Pick out all lines of the entries that include the word "live" and copy them.

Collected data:
*** Begin section ***

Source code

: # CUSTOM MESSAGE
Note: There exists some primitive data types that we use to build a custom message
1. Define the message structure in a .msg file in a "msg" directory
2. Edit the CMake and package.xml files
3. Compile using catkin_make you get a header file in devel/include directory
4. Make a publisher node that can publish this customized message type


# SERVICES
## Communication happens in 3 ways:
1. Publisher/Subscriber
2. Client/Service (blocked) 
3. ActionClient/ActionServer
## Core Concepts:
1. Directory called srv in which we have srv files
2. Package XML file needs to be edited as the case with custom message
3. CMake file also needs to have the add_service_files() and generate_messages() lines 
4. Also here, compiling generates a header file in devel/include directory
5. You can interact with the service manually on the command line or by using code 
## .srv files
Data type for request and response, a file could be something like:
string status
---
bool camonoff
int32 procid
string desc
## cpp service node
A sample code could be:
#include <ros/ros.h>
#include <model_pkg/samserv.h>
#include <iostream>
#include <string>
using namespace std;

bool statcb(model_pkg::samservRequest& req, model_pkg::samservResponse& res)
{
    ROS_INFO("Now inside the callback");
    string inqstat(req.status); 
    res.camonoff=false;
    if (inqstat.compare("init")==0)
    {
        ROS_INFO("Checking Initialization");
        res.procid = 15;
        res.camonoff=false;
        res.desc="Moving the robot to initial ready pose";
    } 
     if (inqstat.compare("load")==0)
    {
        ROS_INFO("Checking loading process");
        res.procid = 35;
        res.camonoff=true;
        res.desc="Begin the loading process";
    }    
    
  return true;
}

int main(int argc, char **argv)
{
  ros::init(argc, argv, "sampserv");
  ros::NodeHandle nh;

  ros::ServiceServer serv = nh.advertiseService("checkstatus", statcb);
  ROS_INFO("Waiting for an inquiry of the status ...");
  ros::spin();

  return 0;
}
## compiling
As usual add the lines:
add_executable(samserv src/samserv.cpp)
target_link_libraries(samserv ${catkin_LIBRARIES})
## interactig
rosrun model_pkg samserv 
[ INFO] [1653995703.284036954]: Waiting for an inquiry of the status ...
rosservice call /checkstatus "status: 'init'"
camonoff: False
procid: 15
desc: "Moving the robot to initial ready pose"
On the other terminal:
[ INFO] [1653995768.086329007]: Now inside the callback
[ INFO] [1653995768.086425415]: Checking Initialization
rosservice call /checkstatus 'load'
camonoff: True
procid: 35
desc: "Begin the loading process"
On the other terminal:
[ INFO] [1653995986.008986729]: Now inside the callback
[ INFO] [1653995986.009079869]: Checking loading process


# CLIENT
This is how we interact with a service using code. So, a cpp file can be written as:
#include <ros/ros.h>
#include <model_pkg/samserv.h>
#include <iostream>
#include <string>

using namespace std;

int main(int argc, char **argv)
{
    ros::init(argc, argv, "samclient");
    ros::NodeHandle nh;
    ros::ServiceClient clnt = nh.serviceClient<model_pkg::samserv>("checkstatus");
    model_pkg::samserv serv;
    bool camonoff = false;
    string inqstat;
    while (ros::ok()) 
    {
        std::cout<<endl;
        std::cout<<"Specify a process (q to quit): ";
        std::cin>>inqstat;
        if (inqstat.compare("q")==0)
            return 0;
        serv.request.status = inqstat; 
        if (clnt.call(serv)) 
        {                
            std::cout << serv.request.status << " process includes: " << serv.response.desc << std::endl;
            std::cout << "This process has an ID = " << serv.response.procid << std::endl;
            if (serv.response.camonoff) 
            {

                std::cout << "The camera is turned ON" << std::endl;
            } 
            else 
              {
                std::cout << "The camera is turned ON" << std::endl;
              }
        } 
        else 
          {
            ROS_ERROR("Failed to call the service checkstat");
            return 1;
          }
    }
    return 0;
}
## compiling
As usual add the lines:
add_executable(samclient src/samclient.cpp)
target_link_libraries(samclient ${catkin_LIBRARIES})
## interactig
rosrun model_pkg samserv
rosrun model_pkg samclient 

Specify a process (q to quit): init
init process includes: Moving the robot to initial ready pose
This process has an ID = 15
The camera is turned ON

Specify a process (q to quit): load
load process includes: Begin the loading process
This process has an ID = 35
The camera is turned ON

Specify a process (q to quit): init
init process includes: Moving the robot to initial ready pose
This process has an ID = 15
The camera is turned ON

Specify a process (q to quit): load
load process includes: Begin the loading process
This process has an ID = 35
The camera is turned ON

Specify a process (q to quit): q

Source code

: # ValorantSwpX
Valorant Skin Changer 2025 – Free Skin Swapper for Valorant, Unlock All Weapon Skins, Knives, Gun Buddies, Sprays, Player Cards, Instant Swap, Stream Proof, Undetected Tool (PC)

*** End section ***
*** Begin section ***

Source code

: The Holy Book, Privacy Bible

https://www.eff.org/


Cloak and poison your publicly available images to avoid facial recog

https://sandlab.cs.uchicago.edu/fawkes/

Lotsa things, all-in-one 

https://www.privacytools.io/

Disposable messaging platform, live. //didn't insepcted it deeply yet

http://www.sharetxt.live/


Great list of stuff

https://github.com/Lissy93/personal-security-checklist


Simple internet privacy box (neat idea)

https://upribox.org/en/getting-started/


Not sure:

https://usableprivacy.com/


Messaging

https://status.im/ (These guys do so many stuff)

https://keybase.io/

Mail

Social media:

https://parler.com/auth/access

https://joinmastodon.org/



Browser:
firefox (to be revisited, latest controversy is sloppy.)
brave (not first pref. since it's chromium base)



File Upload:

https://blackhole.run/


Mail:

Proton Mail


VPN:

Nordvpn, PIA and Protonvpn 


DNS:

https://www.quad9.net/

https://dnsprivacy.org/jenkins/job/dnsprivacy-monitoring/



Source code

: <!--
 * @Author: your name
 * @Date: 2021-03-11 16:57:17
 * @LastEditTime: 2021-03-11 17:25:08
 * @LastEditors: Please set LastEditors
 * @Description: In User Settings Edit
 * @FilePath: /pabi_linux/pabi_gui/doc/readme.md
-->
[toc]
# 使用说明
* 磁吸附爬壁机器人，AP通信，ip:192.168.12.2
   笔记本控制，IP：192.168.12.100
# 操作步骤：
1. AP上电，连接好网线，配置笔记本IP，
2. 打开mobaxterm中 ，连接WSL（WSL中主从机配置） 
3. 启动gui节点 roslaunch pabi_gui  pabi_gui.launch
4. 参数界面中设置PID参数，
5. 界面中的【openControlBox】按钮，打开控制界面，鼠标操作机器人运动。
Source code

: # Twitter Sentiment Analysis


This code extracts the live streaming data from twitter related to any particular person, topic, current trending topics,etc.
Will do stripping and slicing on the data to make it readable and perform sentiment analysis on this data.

*** End section ***
*** Begin section ***

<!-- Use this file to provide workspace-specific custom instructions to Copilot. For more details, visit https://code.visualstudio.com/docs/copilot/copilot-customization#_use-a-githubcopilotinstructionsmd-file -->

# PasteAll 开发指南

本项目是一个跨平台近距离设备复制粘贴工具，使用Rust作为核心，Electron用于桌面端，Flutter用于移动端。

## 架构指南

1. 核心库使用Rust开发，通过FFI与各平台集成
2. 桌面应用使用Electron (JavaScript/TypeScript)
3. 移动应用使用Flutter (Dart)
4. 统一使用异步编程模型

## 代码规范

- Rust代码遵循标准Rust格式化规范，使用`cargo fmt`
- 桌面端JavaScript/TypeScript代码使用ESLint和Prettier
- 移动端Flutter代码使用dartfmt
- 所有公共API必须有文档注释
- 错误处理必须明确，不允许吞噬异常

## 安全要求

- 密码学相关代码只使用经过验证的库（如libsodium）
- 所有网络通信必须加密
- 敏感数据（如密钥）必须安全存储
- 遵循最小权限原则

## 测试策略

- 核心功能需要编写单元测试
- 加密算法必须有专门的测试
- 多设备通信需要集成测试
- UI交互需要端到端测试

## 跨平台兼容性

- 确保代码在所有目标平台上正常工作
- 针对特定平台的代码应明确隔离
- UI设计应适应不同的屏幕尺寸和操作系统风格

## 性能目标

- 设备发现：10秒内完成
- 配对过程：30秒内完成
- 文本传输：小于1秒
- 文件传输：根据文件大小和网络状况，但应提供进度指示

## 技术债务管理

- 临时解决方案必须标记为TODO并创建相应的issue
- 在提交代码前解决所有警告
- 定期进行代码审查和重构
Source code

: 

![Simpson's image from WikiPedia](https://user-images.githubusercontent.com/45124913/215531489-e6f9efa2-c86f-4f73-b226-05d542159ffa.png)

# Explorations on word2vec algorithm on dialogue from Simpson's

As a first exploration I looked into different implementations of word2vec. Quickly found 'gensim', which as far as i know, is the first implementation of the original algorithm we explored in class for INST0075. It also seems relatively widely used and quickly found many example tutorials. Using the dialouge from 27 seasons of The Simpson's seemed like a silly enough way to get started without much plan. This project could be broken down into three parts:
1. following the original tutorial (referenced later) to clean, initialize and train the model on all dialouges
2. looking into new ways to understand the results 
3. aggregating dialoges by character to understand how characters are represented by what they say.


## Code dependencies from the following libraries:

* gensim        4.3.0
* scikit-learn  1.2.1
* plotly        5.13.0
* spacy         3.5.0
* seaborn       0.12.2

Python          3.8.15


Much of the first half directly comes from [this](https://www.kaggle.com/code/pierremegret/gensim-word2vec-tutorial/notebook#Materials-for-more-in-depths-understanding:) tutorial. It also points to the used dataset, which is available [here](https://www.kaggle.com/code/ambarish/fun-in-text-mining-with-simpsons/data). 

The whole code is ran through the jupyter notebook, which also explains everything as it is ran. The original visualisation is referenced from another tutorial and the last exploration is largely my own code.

*** End section ***

**ANSWER BELOW:**
Disposable messaging platform, live. //didn't insepcted it deeply yet
http://www.sharetxt.live/
This code extracts the live streaming data from twitter related to any particular person, topic, current trending topics,etc.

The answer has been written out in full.